確かにこの箇所で、“働き手”が直接意味しているのは、主に伝道する人の事だろうと思います。
でも、直接伝道をする事だけが、神様の働き手になる事だとは限りません。
働き手とは、神様のために働く人のことなのです。

神様はある人を、伝道者や宣教師のような、特別な働きに召し、送り出します。
教師だったり、医師だったりという事もあるでしょう。
もっと特別な賜物を与えられて、奇跡的な働きをする人もいるかもしれません。
確かにそういう人たちは、働き手として自覚しやすいし、他の人たちからもわかり安いだろうと思います。
でも、すべての人たちがそうやって、職業として神様の働き手としての働きをするとは限りませんし、奇跡のような特別な業をするとは限りません。

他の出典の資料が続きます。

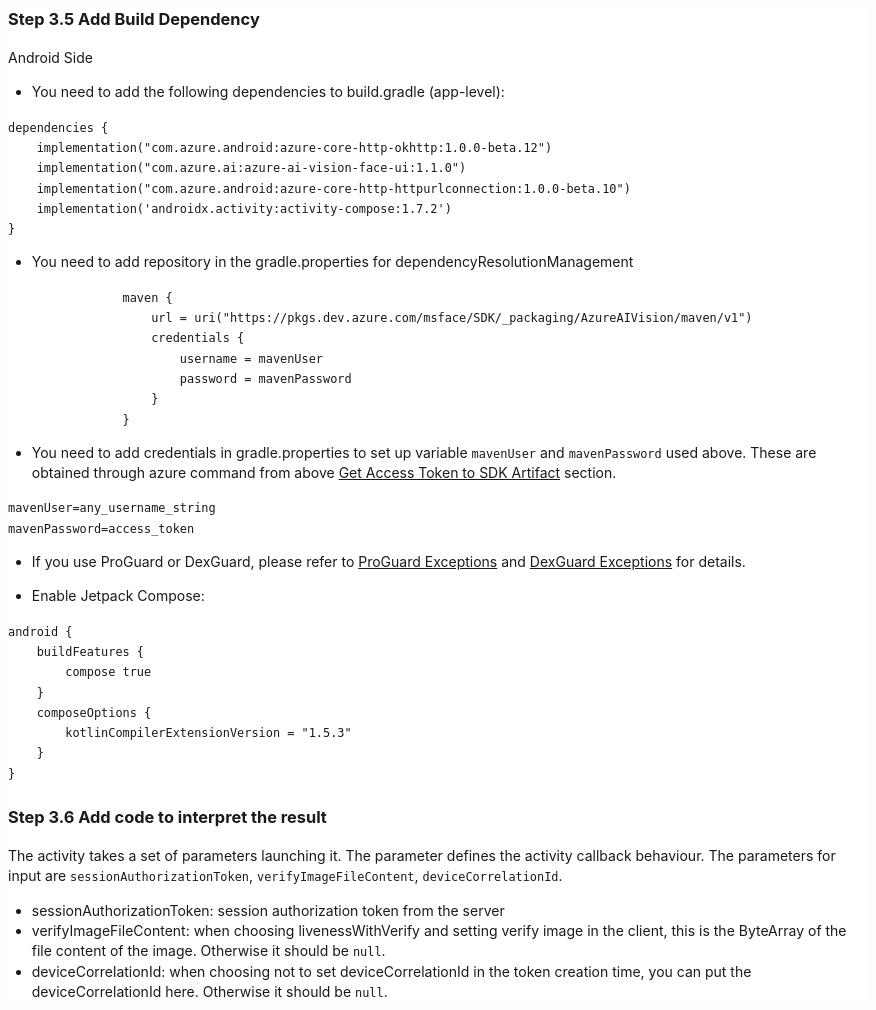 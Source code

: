 ### Step 3.5 Add Build Dependency
Android Side
* You need to add the following dependencies to build.gradle (app-level):
```
dependencies {
    implementation("com.azure.android:azure-core-http-okhttp:1.0.0-beta.12")
    implementation("com.azure.ai:azure-ai-vision-face-ui:1.1.0")
    implementation("com.azure.android:azure-core-http-httpurlconnection:1.0.0-beta.10")
    implementation('androidx.activity:activity-compose:1.7.2')
}
```
* You need to add repository in the gradle.properties for dependencyResolutionManagement
```
                maven {
                    url = uri("https://pkgs.dev.azure.com/msface/SDK/_packaging/AzureAIVision/maven/v1")
                    credentials {
                        username = mavenUser
                        password = mavenPassword
                    }
                }
```
* You need to add credentials in gradle.properties to set up variable `mavenUser` and `mavenPassword` used above.  These are obtained through azure command from above [Get Access Token to SDK Artifact](#get-access-token-to-sdk-artifact) section.
```
mavenUser=any_username_string
mavenPassword=access_token
```
* If you use ProGuard or DexGuard, please refer to [ProGuard Exceptions](#proguard-exceptions) and [DexGuard Exceptions](#dexguard-exceptions) for details.


* Enable Jetpack Compose:
```
android {
    buildFeatures {
        compose true
    }
    composeOptions {
        kotlinCompilerExtensionVersion = "1.5.3"
    }
}
```
### Step 3.6 Add code to interpret the result
The activity takes a set of parameters launching it.  The parameter defines the activity callback behaviour.  The parameters for input are `sessionAuthorizationToken`, `verifyImageFileContent`, `deviceCorrelationId`.  

* sessionAuthorizationToken: session authorization token from the server
* verifyImageFileContent: when choosing livenessWithVerify and setting verify image in the client, this is the ByteArray of the file content of the image.  Otherwise it should be `null`.
* deviceCorrelationId: when choosing not to set deviceCorrelationId in the token creation time, you can put the deviceCorrelationId here.  Otherwise it should be `null`.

私たちの多くは、普通のサラリーマンとして働いていたり、主婦であったり、学生だったり、工場で働いたり、自分がどこでどう神様の働きをしているかなんて分からない事ばかりではないでしょうか。
そうして毎日同じ事の繰り返しをしていると、自分がどのようにして神様の働き手になれるのか、わからなくなってくるかもしれません。
しかし日常の生活の中でも、私たちが神様の導きに従い、イエス様とともに歩む中に、神様が遣わしている働きがあるのです。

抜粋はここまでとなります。